Marr said the public perception was of distrust of the system and they had many calls coming in with people accusing them of being cheats and liars. 

This year was a record turnout at 75.88 percent. The county had a record of 2,593 mail-in ballots, which the previous mail-in record was 874 ballots mailed in. This year’s election day was a bit more modest, Marr told commissioners, but it was an extraordinary election from a number of standpoints. 

Marr said the county had about a 50 percent turnover in poll workers this year, which was challenging, and the absentee mail in numbers caught them by surprise. 

“There’s an entire process when someone turns it in in person,” Marr said. 

He also said there were law changes from the state. Then a hurricane hit and knocked out power during early voting. He said 138 people voted the day they had no power. He spoke of him trying to get to work that day and as he was on his 6th of 6 routes to get to the county, his staff was already there and had already prepared for the day. The county has a generator and had it running to complete the day with no power. 
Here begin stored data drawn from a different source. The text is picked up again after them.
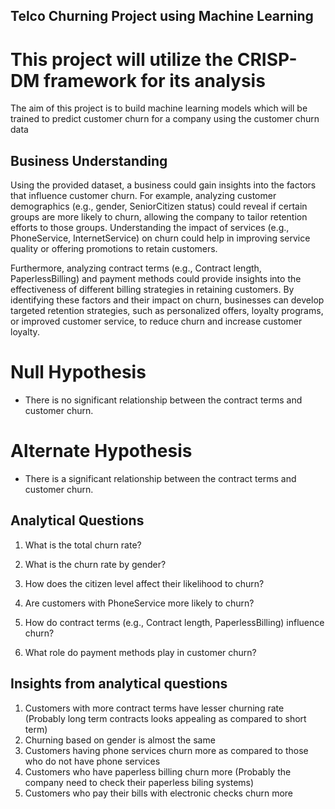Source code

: ## Telco Churning Project using Machine Learning

# This project will utilize the CRISP-DM framework for its analysis

The aim of this project is to build machine learning models which will be trained to predict customer churn for a company using the customer churn data

## Business Understanding

Using the provided dataset, a business could gain insights into the factors that influence customer churn. For example, analyzing customer demographics (e.g., gender, SeniorCitizen status) could reveal if certain groups are more likely to churn, allowing the company to tailor retention efforts to those groups. Understanding the impact of services (e.g., PhoneService, InternetService) on churn could help in improving service quality or offering promotions to retain customers.

Furthermore, analyzing contract terms (e.g., Contract length, PaperlessBilling) and payment methods could provide insights into the effectiveness of different billing strategies in retaining customers. By identifying these factors and their impact on churn, businesses can develop targeted retention strategies, such as personalized offers, loyalty programs, or improved customer service, to reduce churn and increase customer loyalty.

# Null Hypothesis 
- There is no significant relationship between the contract terms and customer churn.

# Alternate Hypothesis
- There is a significant relationship between the contract terms and customer churn.

## Analytical Questions
1. What is the total churn rate?

2. What is the churn rate by gender?

3. How does the citizen level affect their likelihood to churn?

4. Are customers with PhoneService more likely to churn?

5. How do contract terms (e.g., Contract length, PaperlessBilling) influence churn?

6. What role do payment methods play in customer churn?

## Insights from analytical questions
1. Customers with more contract terms have lesser churning rate (Probably long term contracts looks appealing as compared to short term)
2. Churning based on gender is almost the same
3. Customers having phone services churn more as compared to those who do not have phone services
4. Customers who have paperless billing churn more (Probably the company need to check their paperless biling systems)
5. Customers who pay their bills with electronic checks churn more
Marr said the county shows where every vote was cast in the county and where it came from. 

“Obviously there a lot of effort that goes into that to make sure it’s fair and accurate,” Marr said. 

He read comments the county board of elections received thanking them for their well and organized early voting. 

But Marr said they were not perfect. He said the county office has 3 people and they come in during election time and work 150 hours. He thanked his staff and temporary workers for hard work and time to give Polk residents a fair and accurate election. 

Marr told commissioners the number one complaint was that they did not provide “I voted” stickers. 

“We have heard you,”Marr said. “We will provide ‘I voted’ stickers.” 

The votes were made official last Friday but there is still work to do, Marr said. 

There is a recount in at least 2 races in the state. Marr said the board will also do a debrief to learn what went wrong. 

“This has been a very challenging time,” he said. 

There are also grants available to recover as much as possible financially. The postal budget was over because of mail-in ballots, for example . 

Commissioner Paul Beiler said Marr keeps speaking of his team, but it takes a leader. He said he is proud of Marr and his team as they did a tremendous job this year. 

Commissioner vice chair Tommy Melton said he is glad Marr works for Polk County. 

Commissioner Ray Gasperson said he heard nothing but compliments during this election. He said it is essential we have well-run elections.